Activity: Take the data below and filter it for lines containing the word "Italian"; show each line found.

* * *

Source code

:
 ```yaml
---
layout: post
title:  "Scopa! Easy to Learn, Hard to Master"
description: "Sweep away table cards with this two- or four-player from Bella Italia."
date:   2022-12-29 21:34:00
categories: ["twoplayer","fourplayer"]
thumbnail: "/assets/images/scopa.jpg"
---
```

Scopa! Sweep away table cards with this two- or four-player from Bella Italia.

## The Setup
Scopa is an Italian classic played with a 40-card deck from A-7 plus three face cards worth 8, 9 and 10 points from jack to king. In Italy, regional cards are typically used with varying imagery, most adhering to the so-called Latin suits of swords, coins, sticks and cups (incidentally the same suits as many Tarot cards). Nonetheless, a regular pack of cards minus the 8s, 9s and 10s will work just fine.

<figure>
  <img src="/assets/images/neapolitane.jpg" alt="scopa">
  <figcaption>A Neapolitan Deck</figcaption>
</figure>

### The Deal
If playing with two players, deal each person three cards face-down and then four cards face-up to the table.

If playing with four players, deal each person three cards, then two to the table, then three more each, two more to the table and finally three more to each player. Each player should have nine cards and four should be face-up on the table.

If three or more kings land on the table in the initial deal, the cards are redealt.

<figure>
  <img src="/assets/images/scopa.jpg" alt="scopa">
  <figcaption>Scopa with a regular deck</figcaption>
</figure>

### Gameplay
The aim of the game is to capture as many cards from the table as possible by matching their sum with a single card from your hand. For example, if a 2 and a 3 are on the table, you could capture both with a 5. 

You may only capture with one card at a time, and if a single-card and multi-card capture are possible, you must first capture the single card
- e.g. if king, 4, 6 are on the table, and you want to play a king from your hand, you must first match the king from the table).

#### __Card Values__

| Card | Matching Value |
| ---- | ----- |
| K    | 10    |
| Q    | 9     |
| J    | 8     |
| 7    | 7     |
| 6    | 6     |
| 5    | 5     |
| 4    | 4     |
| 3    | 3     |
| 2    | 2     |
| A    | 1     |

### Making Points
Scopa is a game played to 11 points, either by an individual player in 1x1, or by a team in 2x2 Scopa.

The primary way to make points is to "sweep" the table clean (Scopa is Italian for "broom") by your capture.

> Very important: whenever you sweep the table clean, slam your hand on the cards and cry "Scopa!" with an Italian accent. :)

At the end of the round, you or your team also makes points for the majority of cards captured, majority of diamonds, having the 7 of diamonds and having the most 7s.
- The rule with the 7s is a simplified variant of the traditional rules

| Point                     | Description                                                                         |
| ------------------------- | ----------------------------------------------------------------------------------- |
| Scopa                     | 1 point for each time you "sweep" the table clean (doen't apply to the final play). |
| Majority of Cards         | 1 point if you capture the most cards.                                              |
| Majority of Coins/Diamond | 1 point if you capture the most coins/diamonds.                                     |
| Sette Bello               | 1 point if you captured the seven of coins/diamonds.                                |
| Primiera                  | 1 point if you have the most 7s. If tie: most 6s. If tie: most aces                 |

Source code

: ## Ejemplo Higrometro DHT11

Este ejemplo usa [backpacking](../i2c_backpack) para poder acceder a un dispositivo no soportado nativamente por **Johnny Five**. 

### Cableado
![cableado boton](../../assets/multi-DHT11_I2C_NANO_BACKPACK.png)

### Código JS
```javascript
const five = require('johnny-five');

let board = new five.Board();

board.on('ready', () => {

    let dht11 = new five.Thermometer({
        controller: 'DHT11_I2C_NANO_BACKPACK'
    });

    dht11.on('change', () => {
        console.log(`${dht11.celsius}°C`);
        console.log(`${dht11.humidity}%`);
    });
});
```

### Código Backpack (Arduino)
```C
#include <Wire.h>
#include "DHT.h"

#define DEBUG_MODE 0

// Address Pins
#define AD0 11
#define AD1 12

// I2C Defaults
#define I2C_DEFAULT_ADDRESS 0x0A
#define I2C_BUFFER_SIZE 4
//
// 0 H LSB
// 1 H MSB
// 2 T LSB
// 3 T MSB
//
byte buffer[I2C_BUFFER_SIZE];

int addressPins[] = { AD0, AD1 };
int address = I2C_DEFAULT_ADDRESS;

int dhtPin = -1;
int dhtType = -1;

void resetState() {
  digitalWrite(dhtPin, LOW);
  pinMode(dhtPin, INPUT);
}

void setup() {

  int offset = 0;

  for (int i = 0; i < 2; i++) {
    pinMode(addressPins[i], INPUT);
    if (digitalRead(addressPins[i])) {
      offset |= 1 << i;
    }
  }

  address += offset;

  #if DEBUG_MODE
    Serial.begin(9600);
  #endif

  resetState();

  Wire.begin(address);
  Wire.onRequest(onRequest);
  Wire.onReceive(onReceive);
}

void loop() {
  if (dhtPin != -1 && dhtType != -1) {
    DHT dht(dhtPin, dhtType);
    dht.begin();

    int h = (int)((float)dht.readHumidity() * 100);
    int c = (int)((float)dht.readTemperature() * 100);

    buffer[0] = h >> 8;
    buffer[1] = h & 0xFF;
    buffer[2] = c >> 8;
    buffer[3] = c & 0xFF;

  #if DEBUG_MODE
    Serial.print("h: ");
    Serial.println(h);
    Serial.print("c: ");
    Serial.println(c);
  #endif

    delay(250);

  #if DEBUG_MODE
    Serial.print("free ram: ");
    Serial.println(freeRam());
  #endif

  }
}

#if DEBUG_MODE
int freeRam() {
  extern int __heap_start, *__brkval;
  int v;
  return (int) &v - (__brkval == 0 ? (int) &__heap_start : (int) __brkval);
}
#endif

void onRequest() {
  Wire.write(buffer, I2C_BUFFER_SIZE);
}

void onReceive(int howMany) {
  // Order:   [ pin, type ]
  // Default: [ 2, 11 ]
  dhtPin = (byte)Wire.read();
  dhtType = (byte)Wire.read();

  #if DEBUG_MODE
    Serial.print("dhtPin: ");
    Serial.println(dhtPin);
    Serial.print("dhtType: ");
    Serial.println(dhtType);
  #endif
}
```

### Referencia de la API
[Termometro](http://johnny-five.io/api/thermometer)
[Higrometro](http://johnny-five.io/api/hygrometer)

* * *

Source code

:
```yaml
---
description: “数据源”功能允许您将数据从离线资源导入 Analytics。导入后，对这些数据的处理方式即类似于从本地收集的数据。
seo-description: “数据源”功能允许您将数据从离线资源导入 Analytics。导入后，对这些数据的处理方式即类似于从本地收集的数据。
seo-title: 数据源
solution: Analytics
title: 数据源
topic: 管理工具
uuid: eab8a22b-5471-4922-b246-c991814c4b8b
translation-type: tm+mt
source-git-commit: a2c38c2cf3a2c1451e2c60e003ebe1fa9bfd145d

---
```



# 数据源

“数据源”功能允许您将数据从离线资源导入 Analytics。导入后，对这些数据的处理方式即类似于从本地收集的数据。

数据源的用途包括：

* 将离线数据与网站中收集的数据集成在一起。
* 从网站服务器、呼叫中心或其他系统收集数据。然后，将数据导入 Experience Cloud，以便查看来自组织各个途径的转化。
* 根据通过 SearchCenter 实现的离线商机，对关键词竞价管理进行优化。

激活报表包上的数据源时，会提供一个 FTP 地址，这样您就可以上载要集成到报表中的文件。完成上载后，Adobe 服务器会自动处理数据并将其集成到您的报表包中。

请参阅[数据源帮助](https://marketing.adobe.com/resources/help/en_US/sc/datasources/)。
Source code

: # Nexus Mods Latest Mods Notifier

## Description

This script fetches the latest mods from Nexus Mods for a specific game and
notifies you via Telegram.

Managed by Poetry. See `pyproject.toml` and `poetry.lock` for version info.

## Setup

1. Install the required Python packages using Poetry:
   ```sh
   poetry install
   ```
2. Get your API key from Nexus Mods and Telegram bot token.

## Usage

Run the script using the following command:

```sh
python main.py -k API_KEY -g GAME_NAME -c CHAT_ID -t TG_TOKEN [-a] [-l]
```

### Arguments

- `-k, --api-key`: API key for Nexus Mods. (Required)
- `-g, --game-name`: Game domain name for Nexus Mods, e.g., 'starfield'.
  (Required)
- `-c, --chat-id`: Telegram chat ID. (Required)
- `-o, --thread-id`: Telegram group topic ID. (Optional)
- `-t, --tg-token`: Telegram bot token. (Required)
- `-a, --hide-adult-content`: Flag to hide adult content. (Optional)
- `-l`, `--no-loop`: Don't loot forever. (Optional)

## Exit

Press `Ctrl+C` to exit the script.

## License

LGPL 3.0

* * *

Task solution:
Scopa is an Italian classic played with a 40-card deck from A-7 plus three face cards worth 8, 9 and 10 points from jack to king. In Italy, regional cards are typically used with varying imagery, most adhering to the so-called Latin suits of swords, coins, sticks and cups (incidentally the same suits as many Tarot cards). Nonetheless, a regular pack of cards minus the 8s, 9s and 10s will work just fine.
The primary way to make points is to "sweep" the table clean (Scopa is Italian for "broom") by your capture.
> Very important: whenever you sweep the table clean, slam your hand on the cards and cry "Scopa!" with an Italian accent. :)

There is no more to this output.